** PROVIDED DATA follows **

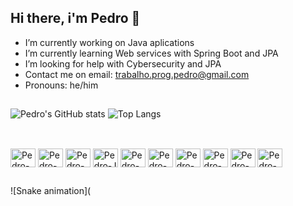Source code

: ## Hi there, i'm Pedro 👋

- I’m currently working on Java aplications
- I’m currently learning Web services with Spring Boot and JPA
- I’m looking for help with Cybersecurity and JPA
- Contact me on email: trabalho.prog.pedro@gmail.com
- Pronouns: he/him

 ##
  
![Pedro's GitHub stats](https://github-readme-stats.vercel.app/api?username=ph-cm&show_icons=true&theme=transparent)
![Top Langs](https://github-readme-stats.vercel.app/api/top-langs/?username=ph-cm&hide_progress=true&theme=transparent)

##

<div style='display: inline_block'><br>
  <img align= "center" alt="Pedro-C" height="30" width="40" src="https://cdn.jsdelivr.net/gh/devicons/devicon@latest/icons/c/c-original.svg" />
  <img align= "center" alt="Pedro-Git" height="30" width="40" src="https://cdn.jsdelivr.net/gh/devicons/devicon@latest/icons/git/git-original.svg"/>
  <img align= "center" alt="Pedro-G" height="30" width="40" src="https://cdn.jsdelivr.net/gh/devicons/devicon@latest/icons/github/github-original.svg" />
  <img align= "center" alt="Pedro-J" height="30" width="40" src="https://cdn.jsdelivr.net/gh/devicons/devicon@latest/icons/java/java-original.svg" />
  <img align= "center" alt="Pedro-sql" height="30" width="40" src="https://cdn.jsdelivr.net/gh/devicons/devicon@latest/icons/mysql/mysql-original.svg" />       
  <img align= "center" alt="Pedro-C" height="30" width="40" src="https://cdn.jsdelivr.net/gh/devicons/devicon@latest/icons/html5/html5-original.svg" />         
  <img align= "center" alt="Pedro-C" height="30" width="40" src="https://cdn.jsdelivr.net/gh/devicons/devicon@latest/icons/postgresql/postgresql-original.svg" />
  <img align= "center" alt="Pedro-C" height="30" width="40" src="https://cdn.jsdelivr.net/gh/devicons/devicon@latest/icons/python/python-original.svg" />        
  <img align= "center" alt="Pedro-C" height="30" width="40" src="https://cdn.jsdelivr.net/gh/devicons/devicon@latest/icons/spring/spring-original.svg" />
  <img align= "center" alt="Pedro-C" height="30" width="40" src="https://cdn.jsdelivr.net/gh/devicons/devicon@latest/icons/visualstudio/visualstudio-original.svg" />
        
</div>

##

![Snake animation](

** End of PROVIDED DATA **

EXERCISE REQUIREMENTS: Please report all lines in the entries where "https" appears.

TASK ANSWER:
![Pedro's GitHub stats](https://github-readme-stats.vercel.app/api?username=ph-cm&show_icons=true&theme=transparent)
![Top Langs](https://github-readme-stats.vercel.app/api/top-langs/?username=ph-cm&hide_progress=true&theme=transparent)
  <img align= "center" alt="Pedro-C" height="30" width="40" src="https://cdn.jsdelivr.net/gh/devicons/devicon@latest/icons/c/c-original.svg" />
  <img align= "center" alt="Pedro-Git" height="30" width="40" src="https://cdn.jsdelivr.net/gh/devicons/devicon@latest/icons/git/git-original.svg"/>
  <img align= "center" alt="Pedro-G" height="30" width="40" src="https://cdn.jsdelivr.net/gh/devicons/devicon@latest/icons/github/github-original.svg" />
  <img align= "center" alt="Pedro-J" height="30" width="40" src="https://cdn.jsdelivr.net/gh/devicons/devicon@latest/icons/java/java-original.svg" />
  <img align= "center" alt="Pedro-sql" height="30" width="40" src="https://cdn.jsdelivr.net/gh/devicons/devicon@latest/icons/mysql/mysql-original.svg" />       
  <img align= "center" alt="Pedro-C" height="30" width="40" src="https://cdn.jsdelivr.net/gh/devicons/devicon@latest/icons/html5/html5-original.svg" />         
  <img align= "center" alt="Pedro-C" height="30" width="40" src="https://cdn.jsdelivr.net/gh/devicons/devicon@latest/icons/postgresql/postgresql-original.svg" />
  <img align= "center" alt="Pedro-C" height="30" width="40" src="https://cdn.jsdelivr.net/gh/devicons/devicon@latest/icons/python/python-original.svg" />        
  <img align= "center" alt="Pedro-C" height="30" width="40" src="https://cdn.jsdelivr.net/gh/devicons/devicon@latest/icons/spring/spring-original.svg" />
  <img align= "center" alt="Pedro-C" height="30" width="40" src="https://cdn.jsdelivr.net/gh/devicons/devicon@latest/icons/visualstudio/visualstudio-original.svg" />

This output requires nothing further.